Alabama Baptists want to reach the state’s prisoners for Christ. And March 14 they gained another avenue as they broke ground for a sixth prison chapel.
Located in Elmore County, completion of the first phase of the project is scheduled for August.
“We’ve got over a thousand (inmates) who have life without parole,” said Ray Baker, director of chaplaincy evangelism with the State Board of Missions. “They will never walk the streets again.”
Baker said others will never have a chance to attend regular church services again because they are on death row.
He said the only chance the inmates have for ever knowing any kind of freedom again is through a relationship with Christ. Without [chapels], he said inmates will be in prison forever because they will go to hell.
Baker said each prison where a chapel has been built has created “faith-based dormitories.”
“It’s like a church group having their own housing unit,” he said.
Those living in the units commit to not using profanity, drugs or violent behavior. Failure to behave will result in removal from the unit, according to Baker.
He said inmates have volunteered to help with the construction.
Similar facilities are also located at Red Eagle Honor Farm, Montgomery; Bullock County Correctional Facility, Union Springs; Donaldson Correctional Facility, West Jefferson County; Staton Correctional Facility, Elmore County; and J.O. Davis Correctional Facility, Ardmore.
Michael Haley, commissioner of the Alabama Department of Corrections, pointed to the importance the chapels can have in inmate’s lives, quoting from Isaiah.

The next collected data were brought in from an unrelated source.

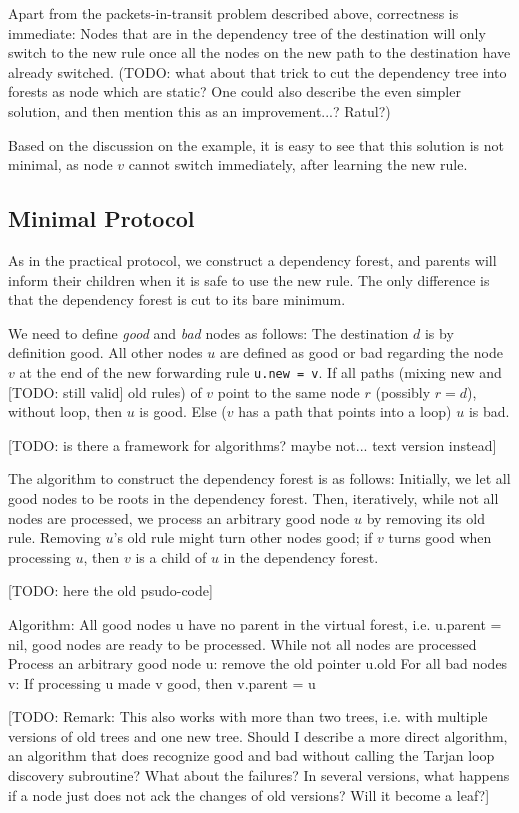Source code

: Apart from the packets-in-transit problem described above, correctness is immediate: Nodes that are in the dependency tree of the destination will only switch to the new rule once all the nodes on the new path to the destination have already switched. (TODO: what about that trick to cut the dependency tree into forests as node which are static? One could also describe the even simpler solution, and then mention this as an improvement...? Ratul?)

Based on the discussion on the example, it is easy to see that this solution is not minimal, as node $v$ cannot switch immediately, after learning the new rule.

\subsection{Minimal Protocol}

As in the practical protocol, we construct a dependency forest, and parents will inform their children when it is safe to use the new rule. The only difference is that the dependency forest is cut to its bare minimum.

We need to define \emph{good} and \emph{bad} nodes as follows: The destination $d$ is by definition good. All other nodes $u$ are defined as good or bad regarding the node $v$ at the end of the new forwarding rule \texttt{u.new = v}. If all paths (mixing new and [TODO: still valid] old rules) of $v$ point to the same node $r$ (possibly $r = d$), without loop, then $u$ is good. Else ($v$ has a path that points into a loop) $u$ is bad.

[TODO: is there a framework for algorithms? maybe not... text version instead]

The algorithm to construct the dependency forest is as follows: Initially, we let all good nodes to be roots in the dependency forest. Then, iteratively, while not all nodes are processed, we process an arbitrary good node $u$ by removing its old rule. Removing $u$'s old rule might turn other nodes good; if $v$ turns good when processing $u$, then $v$ is a child of $u$ in the dependency forest.

[TODO: here the old psudo-code]

Algorithm:
All good nodes u have no parent in the virtual forest, i.e. u.parent = nil, good nodes are ready to be processed.
While not all nodes are processed
	Process an arbitrary good node u: remove the old pointer u.old
	For all bad nodes v:
		If processing u made v good, then v.parent = u

[TODO: Remark: This also works with more than two trees, i.e. with multiple versions of old trees and one new tree. Should I describe a more direct algorithm, an algorithm that does recognize good and bad without calling the Tarjan loop discovery subroutine? What about the failures? In several versions, what happens if a node just does not ack the changes of old versions? Will it become a leaf?]





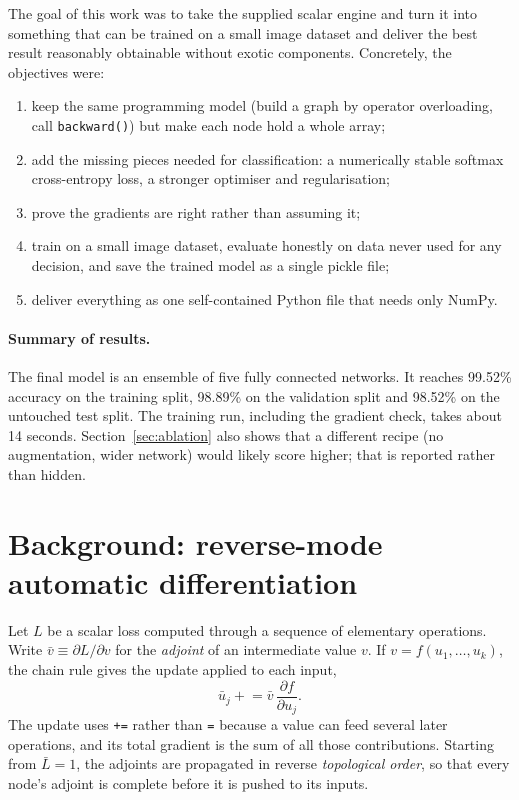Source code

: \documentclass[11pt,a4paper]{article}
\newcommand{\code}[1]{\texttt{#1}}
\newcommand{\grad}[1]{\bar{#1}}
\begin{document}
The goal of this work was to take the supplied scalar engine and turn it into something that can be trained on a small image dataset and deliver the best result reasonably obtainable without exotic components. Concretely, the objectives were:
\begin{enumerate}
  \item keep the same programming model (build a graph by operator overloading, call \code{backward()}) but make each node hold a whole array;
  \item add the missing pieces needed for classification: a numerically stable softmax cross-entropy loss, a stronger optimiser and regularisation;
  \item prove the gradients are right rather than assuming it;
  \item train on a small image dataset, evaluate honestly on data never used for any decision, and save the trained model as a single pickle file;
  \item deliver everything as one self-contained Python file that needs only NumPy.
\end{enumerate}

\paragraph{Summary of results.} The final model is an ensemble of five fully connected networks. It reaches 99.52\% accuracy on the training split, 98.89\% on the validation split and 98.52\% on the untouched test split. The training run, including the gradient check, takes about 14 seconds. Section~\ref{sec:ablation} also shows that a different recipe (no augmentation, wider network) would likely score higher; that is reported rather than hidden.

\section{Background: reverse-mode automatic differentiation}
Let $L$ be a scalar loss computed through a sequence of elementary operations. Write $\grad{v}\equiv\partial L/\partial v$ for the \emph{adjoint} of an intermediate value $v$. If $v=f(u_1,\dots,u_k)$, the chain rule gives the update applied to each input,
\begin{equation}
  \grad{u}_j \mathrel{+}= \grad{v}\,\frac{\partial f}{\partial u_j}.
  \label{eq:chain}
\end{equation}
The update uses \code{+=} rather than \code{=} because a value can feed several later operations, and its total gradient is the sum of all those contributions. Starting from $\grad{L}=1$, the adjoints are propagated in reverse \emph{topological order}, so that every node's adjoint is complete before it is pushed to its inputs.
\end{document}
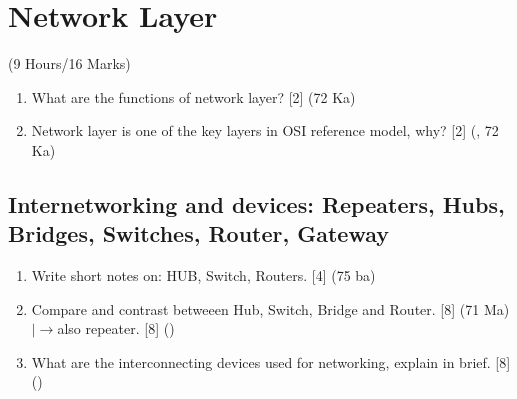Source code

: \documentclass[12pt]{article}
\newcommand{\lb}{\\$\left|\rightarrow\right.$}
\begin{document}
	\pagebreak

\section{Network Layer}
	\begin{center}(9 Hours/16 Marks)\end{center}
	\begin{enumerate}[noitemsep, topsep=0pt]
		\item What are the functions of network layer? \hfill [2] (72 Ka)
		\item Network layer is one of the key layers in OSI reference model, why? \hfill [2] (, 72 Ka)
	\end{enumerate}

	\subsection{Internetworking and devices: Repeaters, Hubs, Bridges, Switches, Router, Gateway}
		\begin{enumerate}[noitemsep, topsep=0pt]
			\item Write short notes on: HUB, Switch, Routers. \hfill [4] (75 ba)

			\item Compare and contrast betweeen Hub, Switch, Bridge and Router. \hfill [8] (71 Ma)
			\lb also repeater. \hfill [8] ()

			\item What are the interconnecting devices used for networking, explain in brief. \hfill [8] ()
		\end{enumerate}
\end{document}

He noted Isaiah was a prophet in Judah when God’s people were being destroyed by Assyrians.
“This is a graphic picture, especially when we look around us at these dormitories which are filled with God’s people who have been destroyed by the Assyrians of greed, lust, murder, drugs and alcohol,” Haley said.
He said Isaiah 61 paints a picture of inmates who have been destroyed by the Assyrians and how their lives can be turned around through the Lord.
Haley also referred to Zechariah 9, where he said the prophet predicts the restoration of God’s people.
“If we really believe that God made these people who live in this prison, then we also have to believe that God can restore them if they will turn to them,” he said.
Haley said it is important to believe God will take the ground where the chapel will be located and transform it into “a gushing fountain of His truth and His love.
“And we have to believe that God will take these prisoners of hopelessness and turn them into prisoners of hope,” he said.